* _TRY IT_: Copy every line from the material below that holds "state".
------------------------------------
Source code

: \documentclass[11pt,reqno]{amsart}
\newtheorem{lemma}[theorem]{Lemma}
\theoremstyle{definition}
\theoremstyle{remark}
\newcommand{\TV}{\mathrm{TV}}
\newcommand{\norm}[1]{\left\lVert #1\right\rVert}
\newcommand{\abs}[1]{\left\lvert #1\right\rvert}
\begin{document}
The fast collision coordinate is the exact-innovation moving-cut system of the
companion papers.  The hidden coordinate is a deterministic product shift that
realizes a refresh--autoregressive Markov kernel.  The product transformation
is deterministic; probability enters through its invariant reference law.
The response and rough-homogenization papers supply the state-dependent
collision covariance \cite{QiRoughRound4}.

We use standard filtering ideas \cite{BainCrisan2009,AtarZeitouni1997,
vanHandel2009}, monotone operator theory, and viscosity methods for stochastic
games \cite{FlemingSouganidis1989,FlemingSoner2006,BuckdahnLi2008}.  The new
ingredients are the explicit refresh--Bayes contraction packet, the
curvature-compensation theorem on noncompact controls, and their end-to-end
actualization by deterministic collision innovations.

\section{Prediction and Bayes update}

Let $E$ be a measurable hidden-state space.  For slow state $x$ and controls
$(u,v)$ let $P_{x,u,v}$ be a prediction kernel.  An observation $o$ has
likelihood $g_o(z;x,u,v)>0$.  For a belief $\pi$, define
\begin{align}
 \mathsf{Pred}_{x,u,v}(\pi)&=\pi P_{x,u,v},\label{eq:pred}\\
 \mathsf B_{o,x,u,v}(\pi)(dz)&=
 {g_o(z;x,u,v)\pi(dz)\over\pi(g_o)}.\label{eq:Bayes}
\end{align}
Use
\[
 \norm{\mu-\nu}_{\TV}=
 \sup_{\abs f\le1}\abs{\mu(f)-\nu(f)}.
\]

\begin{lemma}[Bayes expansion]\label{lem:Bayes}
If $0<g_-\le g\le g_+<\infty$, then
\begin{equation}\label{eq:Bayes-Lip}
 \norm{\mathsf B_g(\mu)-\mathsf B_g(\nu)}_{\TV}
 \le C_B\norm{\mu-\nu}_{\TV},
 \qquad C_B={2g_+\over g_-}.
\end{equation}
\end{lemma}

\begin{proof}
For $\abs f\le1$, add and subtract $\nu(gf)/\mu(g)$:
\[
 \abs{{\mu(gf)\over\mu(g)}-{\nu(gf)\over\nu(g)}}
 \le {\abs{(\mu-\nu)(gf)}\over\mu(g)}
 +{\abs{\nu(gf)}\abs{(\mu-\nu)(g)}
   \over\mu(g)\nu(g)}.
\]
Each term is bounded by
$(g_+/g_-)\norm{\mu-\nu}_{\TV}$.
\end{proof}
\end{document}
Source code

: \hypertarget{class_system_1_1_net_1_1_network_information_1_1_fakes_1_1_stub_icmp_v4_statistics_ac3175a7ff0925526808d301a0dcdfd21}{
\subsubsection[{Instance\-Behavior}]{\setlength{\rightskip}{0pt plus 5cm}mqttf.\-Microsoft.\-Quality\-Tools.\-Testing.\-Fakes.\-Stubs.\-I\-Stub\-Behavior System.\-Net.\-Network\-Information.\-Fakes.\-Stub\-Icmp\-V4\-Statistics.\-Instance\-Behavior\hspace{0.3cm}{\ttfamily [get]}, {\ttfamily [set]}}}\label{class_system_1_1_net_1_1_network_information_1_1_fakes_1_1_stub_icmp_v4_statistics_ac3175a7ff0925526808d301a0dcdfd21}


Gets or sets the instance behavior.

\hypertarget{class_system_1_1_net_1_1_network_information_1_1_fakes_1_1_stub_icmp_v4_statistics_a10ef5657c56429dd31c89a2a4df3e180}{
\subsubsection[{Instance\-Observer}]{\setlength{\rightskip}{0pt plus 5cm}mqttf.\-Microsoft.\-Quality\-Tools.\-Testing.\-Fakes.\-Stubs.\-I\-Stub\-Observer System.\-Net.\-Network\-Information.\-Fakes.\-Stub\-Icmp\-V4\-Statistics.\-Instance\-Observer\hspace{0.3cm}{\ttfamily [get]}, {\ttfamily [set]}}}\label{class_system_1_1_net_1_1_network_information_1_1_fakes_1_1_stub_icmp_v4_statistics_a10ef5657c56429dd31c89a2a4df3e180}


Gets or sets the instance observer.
------------------------------------
* _SOLVED EXERCISE_:
The response and rough-homogenization papers supply the state-dependent
Let $E$ be a measurable hidden-state space.  For slow state $x$ and controls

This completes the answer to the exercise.